Acórdão nº 06P1933 de Supremo Tribunal de Justiça (Portugal), 12 de Julho de 2006

Magistrado ResponsávelJOÃO BERNARDO
Data da Resolução12 de Julho de 2006
EmissorSupremo Tribunal de Justiça (Portugal)

Acordam na Secção Criminal do Supremo Tribunal de Justiça: I - No Processo Comum nº .../03.9 PQLSB da ...ª Secção da ...ª Vara Criminal de Lisboa, sob acusação do Ministério Público, foram submetidos a julgamento com intervenção do Tribunal Colectivo, entre outros, os arguidos: AA; BB e e CC.

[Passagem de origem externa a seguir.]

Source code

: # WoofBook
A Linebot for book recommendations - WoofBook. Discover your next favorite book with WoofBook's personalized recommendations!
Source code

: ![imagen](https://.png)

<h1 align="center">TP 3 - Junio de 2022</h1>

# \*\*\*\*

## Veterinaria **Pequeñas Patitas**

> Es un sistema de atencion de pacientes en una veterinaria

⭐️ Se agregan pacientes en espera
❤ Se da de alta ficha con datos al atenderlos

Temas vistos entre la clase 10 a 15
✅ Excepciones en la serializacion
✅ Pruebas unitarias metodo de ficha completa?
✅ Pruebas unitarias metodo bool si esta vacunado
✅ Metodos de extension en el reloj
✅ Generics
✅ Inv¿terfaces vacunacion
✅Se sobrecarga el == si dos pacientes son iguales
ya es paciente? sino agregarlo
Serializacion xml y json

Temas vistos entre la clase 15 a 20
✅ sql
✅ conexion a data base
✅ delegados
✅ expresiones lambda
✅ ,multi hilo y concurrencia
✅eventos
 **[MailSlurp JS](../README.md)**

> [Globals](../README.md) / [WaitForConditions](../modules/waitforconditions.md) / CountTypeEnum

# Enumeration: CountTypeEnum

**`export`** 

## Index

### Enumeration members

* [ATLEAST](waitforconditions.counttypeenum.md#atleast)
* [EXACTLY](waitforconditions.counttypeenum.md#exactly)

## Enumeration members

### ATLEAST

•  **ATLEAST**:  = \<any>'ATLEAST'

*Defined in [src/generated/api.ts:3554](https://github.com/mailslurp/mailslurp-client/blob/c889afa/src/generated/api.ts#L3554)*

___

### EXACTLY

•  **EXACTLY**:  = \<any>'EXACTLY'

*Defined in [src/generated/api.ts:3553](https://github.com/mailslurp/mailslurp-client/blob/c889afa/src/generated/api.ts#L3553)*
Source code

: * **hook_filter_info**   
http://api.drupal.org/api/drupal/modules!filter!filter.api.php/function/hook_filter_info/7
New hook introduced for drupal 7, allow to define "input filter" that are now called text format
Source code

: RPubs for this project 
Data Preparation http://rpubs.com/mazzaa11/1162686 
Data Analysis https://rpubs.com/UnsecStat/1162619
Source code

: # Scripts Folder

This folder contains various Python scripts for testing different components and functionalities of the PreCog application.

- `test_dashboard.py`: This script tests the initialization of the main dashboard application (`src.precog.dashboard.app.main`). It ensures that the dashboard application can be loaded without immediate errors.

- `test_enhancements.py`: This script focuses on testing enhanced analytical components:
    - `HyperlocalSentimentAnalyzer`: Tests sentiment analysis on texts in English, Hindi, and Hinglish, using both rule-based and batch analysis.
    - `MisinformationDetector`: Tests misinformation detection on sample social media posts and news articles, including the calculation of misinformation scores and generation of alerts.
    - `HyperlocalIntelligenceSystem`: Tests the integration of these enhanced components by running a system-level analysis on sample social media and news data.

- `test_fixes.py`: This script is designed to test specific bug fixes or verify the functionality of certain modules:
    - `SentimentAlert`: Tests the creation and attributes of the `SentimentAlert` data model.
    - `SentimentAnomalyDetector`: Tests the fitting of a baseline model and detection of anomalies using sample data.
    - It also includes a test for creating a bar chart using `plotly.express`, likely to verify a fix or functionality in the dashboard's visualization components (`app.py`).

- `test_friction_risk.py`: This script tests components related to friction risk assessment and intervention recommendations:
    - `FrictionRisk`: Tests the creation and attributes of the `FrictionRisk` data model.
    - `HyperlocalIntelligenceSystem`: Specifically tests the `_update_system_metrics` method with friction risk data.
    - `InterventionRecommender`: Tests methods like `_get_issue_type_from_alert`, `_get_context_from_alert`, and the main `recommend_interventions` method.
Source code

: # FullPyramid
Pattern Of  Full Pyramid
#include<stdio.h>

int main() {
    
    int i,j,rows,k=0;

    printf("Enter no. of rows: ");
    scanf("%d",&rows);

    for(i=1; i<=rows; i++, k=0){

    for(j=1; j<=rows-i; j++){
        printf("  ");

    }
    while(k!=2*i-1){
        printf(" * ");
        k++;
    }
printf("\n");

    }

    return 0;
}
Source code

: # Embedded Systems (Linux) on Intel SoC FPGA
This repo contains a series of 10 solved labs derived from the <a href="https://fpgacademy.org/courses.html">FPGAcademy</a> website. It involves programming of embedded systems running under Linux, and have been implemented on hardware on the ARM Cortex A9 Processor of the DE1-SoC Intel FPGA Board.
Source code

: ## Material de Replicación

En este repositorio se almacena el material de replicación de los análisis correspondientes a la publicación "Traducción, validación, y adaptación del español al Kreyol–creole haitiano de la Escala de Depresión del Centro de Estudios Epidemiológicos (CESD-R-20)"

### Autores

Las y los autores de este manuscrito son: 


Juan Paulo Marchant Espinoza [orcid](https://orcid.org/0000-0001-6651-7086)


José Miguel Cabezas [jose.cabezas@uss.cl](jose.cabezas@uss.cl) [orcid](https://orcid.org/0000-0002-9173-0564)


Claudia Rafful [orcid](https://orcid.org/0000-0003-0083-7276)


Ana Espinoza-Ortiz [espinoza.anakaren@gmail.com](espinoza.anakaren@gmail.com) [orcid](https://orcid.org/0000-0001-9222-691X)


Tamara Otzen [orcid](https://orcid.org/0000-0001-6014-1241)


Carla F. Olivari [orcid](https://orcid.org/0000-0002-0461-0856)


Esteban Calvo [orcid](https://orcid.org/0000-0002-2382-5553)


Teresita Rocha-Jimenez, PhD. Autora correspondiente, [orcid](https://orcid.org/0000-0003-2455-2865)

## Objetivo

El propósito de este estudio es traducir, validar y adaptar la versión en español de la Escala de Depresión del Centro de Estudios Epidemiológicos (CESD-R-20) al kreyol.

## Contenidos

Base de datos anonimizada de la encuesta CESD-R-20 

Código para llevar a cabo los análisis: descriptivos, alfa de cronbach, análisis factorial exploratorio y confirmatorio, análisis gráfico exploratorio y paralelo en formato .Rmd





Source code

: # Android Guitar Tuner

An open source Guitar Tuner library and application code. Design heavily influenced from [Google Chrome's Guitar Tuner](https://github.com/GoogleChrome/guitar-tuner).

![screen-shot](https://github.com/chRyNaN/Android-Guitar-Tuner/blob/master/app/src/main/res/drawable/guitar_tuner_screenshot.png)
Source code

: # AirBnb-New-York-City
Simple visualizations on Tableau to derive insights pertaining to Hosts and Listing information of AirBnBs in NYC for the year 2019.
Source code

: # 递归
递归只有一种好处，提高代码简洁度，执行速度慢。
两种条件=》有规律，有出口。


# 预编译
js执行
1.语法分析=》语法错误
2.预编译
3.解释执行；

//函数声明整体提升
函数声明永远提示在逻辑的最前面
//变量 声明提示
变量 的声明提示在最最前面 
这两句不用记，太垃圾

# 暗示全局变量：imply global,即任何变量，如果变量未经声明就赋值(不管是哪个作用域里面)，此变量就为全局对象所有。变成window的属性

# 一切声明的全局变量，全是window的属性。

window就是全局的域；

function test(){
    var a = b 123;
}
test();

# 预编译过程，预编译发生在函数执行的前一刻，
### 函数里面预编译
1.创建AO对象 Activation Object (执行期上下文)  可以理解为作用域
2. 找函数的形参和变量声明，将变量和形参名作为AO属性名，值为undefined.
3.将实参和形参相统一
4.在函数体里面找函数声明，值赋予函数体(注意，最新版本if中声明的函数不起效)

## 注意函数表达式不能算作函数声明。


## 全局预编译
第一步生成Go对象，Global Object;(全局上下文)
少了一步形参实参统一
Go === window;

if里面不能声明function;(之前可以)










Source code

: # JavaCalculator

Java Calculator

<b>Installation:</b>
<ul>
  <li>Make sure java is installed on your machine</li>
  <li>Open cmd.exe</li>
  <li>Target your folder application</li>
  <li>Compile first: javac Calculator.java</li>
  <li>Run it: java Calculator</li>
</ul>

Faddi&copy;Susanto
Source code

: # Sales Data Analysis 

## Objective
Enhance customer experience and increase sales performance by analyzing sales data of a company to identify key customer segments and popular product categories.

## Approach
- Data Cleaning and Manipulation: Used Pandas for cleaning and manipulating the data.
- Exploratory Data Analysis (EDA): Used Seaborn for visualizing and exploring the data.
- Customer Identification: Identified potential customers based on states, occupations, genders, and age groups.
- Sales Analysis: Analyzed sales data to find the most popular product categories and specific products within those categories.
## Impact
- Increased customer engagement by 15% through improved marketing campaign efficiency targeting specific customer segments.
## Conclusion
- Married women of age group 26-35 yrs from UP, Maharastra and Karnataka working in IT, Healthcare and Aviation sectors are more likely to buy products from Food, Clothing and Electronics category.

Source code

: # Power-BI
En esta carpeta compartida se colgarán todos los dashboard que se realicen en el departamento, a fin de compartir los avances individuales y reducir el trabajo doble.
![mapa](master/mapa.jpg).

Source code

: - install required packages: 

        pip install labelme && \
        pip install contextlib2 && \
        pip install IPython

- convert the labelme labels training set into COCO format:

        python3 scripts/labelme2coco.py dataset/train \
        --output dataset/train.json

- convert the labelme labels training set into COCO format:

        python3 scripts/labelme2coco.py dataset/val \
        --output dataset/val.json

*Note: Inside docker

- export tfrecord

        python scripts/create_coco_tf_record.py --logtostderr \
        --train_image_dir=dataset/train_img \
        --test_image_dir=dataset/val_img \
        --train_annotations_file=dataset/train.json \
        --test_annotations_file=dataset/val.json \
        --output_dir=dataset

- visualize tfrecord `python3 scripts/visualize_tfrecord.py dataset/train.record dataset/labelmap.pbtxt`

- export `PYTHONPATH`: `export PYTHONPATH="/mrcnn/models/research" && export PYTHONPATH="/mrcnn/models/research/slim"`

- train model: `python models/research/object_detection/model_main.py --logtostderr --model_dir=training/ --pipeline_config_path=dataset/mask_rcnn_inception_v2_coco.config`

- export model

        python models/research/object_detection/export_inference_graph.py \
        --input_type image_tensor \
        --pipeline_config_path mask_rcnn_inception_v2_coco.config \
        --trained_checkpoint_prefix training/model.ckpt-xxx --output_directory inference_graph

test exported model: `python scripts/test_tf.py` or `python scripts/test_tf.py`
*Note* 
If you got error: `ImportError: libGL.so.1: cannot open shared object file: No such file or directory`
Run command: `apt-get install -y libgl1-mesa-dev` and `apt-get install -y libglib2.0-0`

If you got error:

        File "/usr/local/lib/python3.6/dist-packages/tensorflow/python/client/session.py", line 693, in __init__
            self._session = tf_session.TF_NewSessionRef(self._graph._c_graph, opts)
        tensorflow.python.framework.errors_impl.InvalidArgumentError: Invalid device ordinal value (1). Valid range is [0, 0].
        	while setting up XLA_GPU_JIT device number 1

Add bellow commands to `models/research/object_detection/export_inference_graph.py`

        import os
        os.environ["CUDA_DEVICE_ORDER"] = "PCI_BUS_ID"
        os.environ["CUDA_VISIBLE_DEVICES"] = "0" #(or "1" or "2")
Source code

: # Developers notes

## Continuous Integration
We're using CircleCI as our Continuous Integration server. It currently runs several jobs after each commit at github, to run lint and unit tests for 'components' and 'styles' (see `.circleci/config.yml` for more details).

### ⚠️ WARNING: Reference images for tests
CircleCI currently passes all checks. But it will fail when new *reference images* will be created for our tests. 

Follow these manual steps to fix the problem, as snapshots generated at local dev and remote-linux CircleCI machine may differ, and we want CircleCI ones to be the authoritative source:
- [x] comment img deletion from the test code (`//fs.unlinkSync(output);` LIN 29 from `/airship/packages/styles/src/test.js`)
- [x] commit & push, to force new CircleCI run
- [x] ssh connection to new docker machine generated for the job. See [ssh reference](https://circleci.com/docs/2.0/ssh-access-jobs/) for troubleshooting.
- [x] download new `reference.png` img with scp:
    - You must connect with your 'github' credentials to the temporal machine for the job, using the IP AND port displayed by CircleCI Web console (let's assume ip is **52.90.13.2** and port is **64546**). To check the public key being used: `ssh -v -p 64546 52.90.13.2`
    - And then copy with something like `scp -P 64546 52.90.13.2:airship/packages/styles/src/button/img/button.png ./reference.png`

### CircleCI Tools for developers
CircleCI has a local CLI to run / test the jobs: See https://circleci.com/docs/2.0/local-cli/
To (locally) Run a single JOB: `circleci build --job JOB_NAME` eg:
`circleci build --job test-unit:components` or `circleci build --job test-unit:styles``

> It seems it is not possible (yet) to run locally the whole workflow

E foram condenados nos seguintes termos: 1) A arguida AA, como reincidente, pela prática de um crime de tráfico de estupefacientes agravado p. e p. pelo art. 21º, nº 1 e 24, al.c) do Dec.-Lei nº 15/93, de 22 de Janeiro, com referência às tabelas I-A e I-B em anexo, na pena de 9 anos e 8 meses de prisão e por um crime de detenção de arma proibida p. e p. pelo art. 275/1/3 do C.Penal, em conjugação com o art. 4 do DL nº 48/95, de 15/3 numa pena de 5 meses de prisão; Em cúmulo, foi condenada na pena única de 9 anos e 10 meses de prisão; 2) O arguido BB pela prática, em autoria material, de um crime de tráfico de estupefacientes, p. e p. pelo art. 21º, nº 1, e 25 do Dec.-Lei nº 15/93, de 22 de Janeiro, com referência às tabelas I-A e I- B em anexo, na pena de 2 anos e 8 meses de prisão e por um crime de detenção ilegal de arma, na pena de 5 meses de prisão; Em cúmulo, foi condenado na pena única de 2 anos e 10 meses de prisão suspensa na sua execução pelo período de 4 anos.

3) O arguido CC pela prática de um crime de tráfico de estupefacientes agravado p. e p. pelo art. 21º, nº 1 e 24, al.c) do Dec.-Lei nº 15/93, de 22 de Janeiro, com referência às tabelas I-A e I-B em anexo, na pena de 7 anos de prisão; II - Para o Tribunal da Relação de Lisboa, recorreram, com outro, os primeiro e terceiro arguidos e o M.ºP.º.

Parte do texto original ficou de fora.